The agreement requires that WTO members afford no less favorable import rules to fellow members (such as Israel) than they afford to other countries importing like products.
Thus, in the case of the CFIA directive, a violation would have existed unless Canada could have demonstrated that it applies the draconian labeling restrictions in a consistent and non-discriminatory manner across the hundreds of other political conflicts worldwide; this would require de-shelving products labeled “Made in Russia, China, Turkey, Morocco or other countries,” whenever those products originate in the many regions embroiled in territorial disputes.
The WTO agreement further limits trade-restrictive measures to legitimate government objectives, provided the measure is the least restrictive means of obtaining that objective. However, the CFIA ban on importation and sale of the wine products would not have been the least restrictive means of obtaining the letter’s stated objective, namely, preventing consumers from being misled.
This objective is illegitimate because encapsulating political positions within country of origin marking rules is not a legitimate matter of consumer protection.

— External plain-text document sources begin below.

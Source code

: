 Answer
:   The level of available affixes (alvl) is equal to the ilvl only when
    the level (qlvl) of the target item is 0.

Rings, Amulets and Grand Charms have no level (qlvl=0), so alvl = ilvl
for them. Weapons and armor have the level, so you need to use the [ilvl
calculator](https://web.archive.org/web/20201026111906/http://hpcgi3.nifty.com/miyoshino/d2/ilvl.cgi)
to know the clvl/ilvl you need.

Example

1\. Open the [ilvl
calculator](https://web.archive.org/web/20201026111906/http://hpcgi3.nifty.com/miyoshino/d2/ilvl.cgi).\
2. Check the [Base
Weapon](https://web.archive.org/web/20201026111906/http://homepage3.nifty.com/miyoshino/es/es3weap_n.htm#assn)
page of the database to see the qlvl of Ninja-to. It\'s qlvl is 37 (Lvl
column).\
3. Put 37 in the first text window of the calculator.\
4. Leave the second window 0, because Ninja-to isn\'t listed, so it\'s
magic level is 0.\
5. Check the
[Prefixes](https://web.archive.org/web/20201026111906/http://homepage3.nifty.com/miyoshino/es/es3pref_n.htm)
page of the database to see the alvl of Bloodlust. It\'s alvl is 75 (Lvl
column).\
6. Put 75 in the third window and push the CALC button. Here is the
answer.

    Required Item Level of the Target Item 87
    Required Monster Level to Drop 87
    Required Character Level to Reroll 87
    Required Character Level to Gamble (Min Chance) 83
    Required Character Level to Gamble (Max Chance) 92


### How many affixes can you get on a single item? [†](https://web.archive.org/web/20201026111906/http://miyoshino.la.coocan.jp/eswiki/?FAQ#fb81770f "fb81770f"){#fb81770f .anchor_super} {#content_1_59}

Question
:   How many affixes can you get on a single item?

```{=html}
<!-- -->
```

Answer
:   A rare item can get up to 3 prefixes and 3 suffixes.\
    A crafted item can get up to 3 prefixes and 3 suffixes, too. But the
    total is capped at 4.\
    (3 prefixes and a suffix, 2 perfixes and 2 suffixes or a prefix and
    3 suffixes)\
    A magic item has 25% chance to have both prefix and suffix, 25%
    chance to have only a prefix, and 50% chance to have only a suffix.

Moreover, consumers who care about these issues are simply not at risk of being misled; wine bottles almost always have addresses on them or other markings indicating where the wine is actually produced.
In fact, the specific wineries targeted in the LCBO letter are named after the West Bank regions where their vineyards are located and the wine bottles themselves are typically labeled to proudly exhibit that the wine originates in the West Bank.
However, even if, arguendo, the objective of the measure was deemed to be legitimate, the measure still fails to pass muster because banning imports and sales is very clearly not the least restrictive means of fulfilling the professed consumer protection objective. A less restrictive measure would be to simply require vendors to notify consumers of where the wine was actually produced, such as by placing stickers on the bottles to indicate that the wine originates in disputed territories.
In light of just how politically aggressive the letter was, and because of the CFIA directive’s violations of the Canada-Israel Free Trade Agreement and the WTO Technical Barriers to Trade Agreement, a strong and swift response by Canada is appropriate. Senior Canadian officials should disavow the letter and the underlying labeling directive and should strongly reaffirm their trade commitments with Israel. At the same time, the CFIA and LCBO officials should be sanctioned appropriately. Finally, Canadian vendors and Israeli exporters should carefully consider what legal rights they have for the interference the letter and the CFIA directive caused to their business relationships.
The author is an international trade attorney in Washington, DC, and frequently writes on international trade law dimensions of the Arab-Israeli conflict.